For Farnsworth, like many seniors, learning to use a computer and the Internet opened the door to new opportunities. Born into a family of actors, and once a singer herself, Farnsworth found a way to satisfy her artistic desires through the computer after her singing voice was destroyed from a colon operation gone awry.
“I found a woman in a forum who produced free graphics. [The graphics] helped me create images and put them together to make cards, and I’m sort of noted for it,” she said. “It’s been a joyous thing, and becoming more disabled all the time it really helps me.”
Many seniors want to learn but just haven’t found the correct method to truly understand that they are in fact capable of learning to use a computer.

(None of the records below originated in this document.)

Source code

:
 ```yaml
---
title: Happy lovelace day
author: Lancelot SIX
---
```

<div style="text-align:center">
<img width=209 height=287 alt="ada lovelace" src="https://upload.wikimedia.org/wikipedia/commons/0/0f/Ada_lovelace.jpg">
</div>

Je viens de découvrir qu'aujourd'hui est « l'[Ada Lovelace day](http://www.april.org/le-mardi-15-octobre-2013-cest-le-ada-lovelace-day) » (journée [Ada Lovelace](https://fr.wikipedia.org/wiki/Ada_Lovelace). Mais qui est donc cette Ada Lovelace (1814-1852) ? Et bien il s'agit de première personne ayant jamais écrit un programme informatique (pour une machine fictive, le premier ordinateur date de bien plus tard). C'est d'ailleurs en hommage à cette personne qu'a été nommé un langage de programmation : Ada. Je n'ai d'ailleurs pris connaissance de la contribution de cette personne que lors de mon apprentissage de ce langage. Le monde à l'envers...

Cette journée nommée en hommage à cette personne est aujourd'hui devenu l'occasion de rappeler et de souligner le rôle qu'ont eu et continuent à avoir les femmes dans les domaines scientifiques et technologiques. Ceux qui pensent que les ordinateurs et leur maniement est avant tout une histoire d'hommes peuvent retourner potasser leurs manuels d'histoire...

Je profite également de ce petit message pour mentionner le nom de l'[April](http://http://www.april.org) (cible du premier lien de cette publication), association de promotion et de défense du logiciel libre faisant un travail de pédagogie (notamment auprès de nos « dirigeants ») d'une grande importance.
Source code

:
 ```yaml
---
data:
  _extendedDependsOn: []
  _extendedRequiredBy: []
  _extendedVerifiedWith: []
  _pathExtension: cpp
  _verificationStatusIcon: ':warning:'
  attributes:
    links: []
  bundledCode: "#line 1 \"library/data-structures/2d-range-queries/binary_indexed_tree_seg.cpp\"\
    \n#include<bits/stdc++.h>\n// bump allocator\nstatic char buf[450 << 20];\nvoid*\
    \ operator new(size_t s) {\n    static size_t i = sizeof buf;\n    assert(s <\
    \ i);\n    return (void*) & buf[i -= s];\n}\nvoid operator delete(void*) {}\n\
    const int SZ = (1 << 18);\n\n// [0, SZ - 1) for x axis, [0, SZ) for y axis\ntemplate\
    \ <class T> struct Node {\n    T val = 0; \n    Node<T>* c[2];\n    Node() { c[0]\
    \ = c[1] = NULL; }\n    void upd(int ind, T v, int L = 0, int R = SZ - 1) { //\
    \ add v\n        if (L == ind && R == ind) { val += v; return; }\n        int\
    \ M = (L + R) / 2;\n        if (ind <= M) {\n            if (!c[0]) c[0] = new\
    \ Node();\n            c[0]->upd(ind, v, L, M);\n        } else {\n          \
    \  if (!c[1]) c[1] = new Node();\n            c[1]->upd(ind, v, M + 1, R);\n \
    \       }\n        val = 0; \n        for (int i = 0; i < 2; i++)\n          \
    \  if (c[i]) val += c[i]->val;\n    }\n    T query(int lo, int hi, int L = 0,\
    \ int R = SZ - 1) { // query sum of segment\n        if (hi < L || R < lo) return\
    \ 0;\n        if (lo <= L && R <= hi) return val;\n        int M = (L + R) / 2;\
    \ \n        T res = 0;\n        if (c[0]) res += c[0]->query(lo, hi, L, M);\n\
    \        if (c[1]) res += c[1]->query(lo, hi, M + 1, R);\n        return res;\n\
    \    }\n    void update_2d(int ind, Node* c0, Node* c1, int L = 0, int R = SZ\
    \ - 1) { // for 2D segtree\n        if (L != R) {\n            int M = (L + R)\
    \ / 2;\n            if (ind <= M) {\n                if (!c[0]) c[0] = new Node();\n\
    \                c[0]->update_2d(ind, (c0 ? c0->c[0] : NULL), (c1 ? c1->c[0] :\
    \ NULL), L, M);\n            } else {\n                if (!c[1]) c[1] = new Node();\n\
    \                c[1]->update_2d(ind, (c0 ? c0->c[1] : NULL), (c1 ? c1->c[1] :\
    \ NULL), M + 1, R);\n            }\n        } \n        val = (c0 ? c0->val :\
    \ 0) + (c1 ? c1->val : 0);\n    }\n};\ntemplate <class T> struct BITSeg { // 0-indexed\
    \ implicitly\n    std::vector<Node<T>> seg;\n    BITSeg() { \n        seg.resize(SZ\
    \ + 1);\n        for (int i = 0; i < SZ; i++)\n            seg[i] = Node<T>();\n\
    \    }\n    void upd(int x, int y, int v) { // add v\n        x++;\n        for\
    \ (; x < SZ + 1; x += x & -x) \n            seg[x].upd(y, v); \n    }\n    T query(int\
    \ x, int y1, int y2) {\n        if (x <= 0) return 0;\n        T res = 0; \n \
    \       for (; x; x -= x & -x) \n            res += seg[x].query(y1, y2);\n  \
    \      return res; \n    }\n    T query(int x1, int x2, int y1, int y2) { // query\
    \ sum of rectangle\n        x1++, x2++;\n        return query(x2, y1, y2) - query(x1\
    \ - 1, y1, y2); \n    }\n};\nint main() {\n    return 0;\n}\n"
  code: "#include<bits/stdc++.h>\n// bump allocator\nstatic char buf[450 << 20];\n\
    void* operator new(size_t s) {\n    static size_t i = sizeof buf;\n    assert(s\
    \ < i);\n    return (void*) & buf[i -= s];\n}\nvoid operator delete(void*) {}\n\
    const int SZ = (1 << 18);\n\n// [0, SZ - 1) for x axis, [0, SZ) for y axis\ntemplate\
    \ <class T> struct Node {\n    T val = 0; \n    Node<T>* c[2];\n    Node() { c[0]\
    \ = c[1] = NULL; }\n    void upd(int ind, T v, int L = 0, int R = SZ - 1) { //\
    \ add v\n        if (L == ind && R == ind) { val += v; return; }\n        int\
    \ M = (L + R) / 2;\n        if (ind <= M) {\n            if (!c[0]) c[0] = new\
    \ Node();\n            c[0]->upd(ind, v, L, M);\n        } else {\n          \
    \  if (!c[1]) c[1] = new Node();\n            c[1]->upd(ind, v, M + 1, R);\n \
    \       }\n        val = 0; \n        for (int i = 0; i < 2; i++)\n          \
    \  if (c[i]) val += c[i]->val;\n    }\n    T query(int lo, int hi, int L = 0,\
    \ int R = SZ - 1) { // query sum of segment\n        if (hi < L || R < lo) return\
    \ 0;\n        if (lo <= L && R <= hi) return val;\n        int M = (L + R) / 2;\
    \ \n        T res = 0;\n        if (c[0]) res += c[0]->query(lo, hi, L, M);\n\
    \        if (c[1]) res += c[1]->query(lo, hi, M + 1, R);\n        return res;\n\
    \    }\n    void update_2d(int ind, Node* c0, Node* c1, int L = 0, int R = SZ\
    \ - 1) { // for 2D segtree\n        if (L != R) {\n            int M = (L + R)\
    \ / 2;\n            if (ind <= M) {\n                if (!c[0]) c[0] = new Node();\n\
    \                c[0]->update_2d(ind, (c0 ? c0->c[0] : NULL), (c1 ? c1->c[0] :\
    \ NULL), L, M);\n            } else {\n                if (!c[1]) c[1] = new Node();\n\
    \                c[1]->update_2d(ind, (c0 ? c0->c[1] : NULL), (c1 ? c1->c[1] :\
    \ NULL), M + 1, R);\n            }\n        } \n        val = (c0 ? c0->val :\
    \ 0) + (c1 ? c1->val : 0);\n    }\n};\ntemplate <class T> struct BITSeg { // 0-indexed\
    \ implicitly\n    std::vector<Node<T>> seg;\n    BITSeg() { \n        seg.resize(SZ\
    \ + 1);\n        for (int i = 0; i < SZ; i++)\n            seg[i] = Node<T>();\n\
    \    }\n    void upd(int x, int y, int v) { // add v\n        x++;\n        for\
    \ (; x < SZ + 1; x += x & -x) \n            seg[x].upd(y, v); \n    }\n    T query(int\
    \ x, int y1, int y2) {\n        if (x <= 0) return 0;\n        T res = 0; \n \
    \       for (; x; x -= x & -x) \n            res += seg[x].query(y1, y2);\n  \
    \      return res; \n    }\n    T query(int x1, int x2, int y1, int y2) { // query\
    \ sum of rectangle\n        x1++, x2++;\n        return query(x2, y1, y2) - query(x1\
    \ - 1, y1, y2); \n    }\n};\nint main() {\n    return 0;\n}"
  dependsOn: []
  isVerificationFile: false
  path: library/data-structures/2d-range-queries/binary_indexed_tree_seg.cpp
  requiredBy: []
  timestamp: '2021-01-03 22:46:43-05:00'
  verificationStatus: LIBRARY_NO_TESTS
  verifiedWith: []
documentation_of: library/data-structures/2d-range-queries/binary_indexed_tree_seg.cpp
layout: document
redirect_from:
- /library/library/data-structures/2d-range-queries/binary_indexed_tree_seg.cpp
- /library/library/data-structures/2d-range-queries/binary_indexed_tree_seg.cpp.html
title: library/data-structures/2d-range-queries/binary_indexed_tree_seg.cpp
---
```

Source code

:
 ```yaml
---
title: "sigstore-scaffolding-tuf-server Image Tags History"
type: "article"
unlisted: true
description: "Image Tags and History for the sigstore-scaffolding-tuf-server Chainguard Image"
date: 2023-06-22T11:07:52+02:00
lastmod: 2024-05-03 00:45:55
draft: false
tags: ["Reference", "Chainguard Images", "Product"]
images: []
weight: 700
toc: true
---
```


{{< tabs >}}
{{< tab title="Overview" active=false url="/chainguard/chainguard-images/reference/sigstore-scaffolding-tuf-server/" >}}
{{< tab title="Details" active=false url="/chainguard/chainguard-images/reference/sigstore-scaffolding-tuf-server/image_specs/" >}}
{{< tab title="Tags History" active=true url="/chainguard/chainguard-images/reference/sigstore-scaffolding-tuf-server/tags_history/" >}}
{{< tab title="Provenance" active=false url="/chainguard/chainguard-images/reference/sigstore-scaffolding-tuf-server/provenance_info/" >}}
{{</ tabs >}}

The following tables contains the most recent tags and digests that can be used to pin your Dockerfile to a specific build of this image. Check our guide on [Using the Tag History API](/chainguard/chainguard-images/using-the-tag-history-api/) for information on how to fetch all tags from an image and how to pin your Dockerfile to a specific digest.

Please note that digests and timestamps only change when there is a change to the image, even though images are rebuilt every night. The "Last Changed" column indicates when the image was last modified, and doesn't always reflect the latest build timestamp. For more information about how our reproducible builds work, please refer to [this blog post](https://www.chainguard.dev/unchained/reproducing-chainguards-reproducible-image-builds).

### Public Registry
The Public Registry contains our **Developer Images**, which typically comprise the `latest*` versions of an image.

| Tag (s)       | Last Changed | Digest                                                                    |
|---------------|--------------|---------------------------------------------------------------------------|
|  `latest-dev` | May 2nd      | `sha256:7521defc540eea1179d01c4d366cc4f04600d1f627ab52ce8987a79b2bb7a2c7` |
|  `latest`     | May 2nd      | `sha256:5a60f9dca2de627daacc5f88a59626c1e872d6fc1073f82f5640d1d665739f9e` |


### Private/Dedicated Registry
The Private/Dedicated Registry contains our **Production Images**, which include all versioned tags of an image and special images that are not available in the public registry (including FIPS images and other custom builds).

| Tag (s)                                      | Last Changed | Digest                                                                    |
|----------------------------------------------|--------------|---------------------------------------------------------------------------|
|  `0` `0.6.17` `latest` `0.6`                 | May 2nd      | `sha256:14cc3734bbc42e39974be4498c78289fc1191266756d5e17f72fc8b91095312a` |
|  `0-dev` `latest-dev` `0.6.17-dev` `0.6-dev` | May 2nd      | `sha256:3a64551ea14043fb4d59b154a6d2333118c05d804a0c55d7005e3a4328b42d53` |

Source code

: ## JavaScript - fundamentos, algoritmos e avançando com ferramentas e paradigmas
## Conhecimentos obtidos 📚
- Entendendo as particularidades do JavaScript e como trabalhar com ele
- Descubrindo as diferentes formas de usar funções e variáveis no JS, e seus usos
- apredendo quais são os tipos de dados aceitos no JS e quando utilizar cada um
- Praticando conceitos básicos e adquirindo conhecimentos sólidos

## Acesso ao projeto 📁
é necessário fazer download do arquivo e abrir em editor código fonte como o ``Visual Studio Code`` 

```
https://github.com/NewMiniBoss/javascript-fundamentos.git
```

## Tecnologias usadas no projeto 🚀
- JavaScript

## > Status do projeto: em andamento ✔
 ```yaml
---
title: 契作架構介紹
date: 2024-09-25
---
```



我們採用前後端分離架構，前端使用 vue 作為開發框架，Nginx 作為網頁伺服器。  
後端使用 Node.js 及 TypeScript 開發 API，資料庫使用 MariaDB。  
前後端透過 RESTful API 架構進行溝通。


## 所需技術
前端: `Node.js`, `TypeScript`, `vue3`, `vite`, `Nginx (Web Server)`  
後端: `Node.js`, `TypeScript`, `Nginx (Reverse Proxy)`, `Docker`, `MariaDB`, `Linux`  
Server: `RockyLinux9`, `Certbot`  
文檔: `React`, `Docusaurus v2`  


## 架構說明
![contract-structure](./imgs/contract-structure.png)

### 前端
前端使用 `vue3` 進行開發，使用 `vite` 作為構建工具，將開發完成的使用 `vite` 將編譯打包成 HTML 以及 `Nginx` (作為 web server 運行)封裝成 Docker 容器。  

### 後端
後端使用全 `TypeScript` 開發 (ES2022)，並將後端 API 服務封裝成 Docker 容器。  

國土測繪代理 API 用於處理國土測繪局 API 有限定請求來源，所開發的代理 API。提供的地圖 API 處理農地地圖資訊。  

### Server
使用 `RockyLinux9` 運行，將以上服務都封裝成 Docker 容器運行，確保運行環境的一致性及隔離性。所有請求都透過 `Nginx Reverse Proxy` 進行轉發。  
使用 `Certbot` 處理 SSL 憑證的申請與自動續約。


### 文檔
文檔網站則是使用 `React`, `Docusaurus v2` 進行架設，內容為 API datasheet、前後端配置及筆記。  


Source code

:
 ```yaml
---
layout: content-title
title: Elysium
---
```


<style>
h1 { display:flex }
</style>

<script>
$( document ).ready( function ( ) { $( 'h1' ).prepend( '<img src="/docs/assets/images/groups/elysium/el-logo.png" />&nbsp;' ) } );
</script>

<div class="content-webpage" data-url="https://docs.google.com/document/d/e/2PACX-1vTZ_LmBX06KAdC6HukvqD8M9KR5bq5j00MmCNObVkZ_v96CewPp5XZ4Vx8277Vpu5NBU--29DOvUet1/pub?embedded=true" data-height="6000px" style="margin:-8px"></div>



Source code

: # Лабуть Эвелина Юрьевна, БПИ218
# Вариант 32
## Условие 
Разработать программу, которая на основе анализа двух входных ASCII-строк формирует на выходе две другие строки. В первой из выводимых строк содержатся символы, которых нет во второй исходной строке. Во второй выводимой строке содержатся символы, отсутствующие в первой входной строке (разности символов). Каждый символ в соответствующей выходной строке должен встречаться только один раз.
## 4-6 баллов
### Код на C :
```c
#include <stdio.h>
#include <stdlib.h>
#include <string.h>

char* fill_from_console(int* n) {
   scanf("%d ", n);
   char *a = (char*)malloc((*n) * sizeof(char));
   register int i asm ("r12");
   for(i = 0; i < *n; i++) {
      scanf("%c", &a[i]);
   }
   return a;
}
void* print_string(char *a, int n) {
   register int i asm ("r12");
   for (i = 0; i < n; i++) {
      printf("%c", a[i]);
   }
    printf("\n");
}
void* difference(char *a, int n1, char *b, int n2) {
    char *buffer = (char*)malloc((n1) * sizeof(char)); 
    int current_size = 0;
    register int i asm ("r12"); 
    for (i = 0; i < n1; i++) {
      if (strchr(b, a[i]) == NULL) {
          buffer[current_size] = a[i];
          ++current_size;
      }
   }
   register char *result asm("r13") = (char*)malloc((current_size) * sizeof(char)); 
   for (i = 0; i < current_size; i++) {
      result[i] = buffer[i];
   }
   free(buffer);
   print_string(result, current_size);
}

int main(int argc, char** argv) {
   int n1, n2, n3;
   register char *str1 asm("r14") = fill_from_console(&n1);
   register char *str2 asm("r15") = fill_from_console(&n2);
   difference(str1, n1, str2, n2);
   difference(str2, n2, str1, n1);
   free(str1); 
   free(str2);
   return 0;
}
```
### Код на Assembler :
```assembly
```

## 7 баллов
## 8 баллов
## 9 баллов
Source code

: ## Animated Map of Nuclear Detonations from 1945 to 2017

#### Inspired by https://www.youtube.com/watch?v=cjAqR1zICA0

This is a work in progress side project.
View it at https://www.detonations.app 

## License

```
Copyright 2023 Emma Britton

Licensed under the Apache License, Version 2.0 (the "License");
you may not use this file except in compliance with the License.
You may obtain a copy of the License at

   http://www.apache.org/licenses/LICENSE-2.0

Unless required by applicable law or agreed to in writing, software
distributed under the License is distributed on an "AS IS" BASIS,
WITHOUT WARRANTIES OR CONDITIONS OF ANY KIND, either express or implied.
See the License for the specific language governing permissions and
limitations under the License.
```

“I bought a couple of Windows 7 books for seniors but they really didn’t seem to help me very much so I didn’t seem to make much progress after my initial start.,” said Larry Ainslee, whose wife found Stokes’ book after a serious of discouraging attempts to learn to use a computer.
Abby Stokes, despite no formal training or instruction, made a business out of helping people realize that they can do what she does.
“I didn’t go to college, I didn’t take a class on computers,” she says, surprised at her own accomplishments, “If an offer comes your way, the answer should be yes. I can’t fly a plane but I could probably learn how to fly a plane.”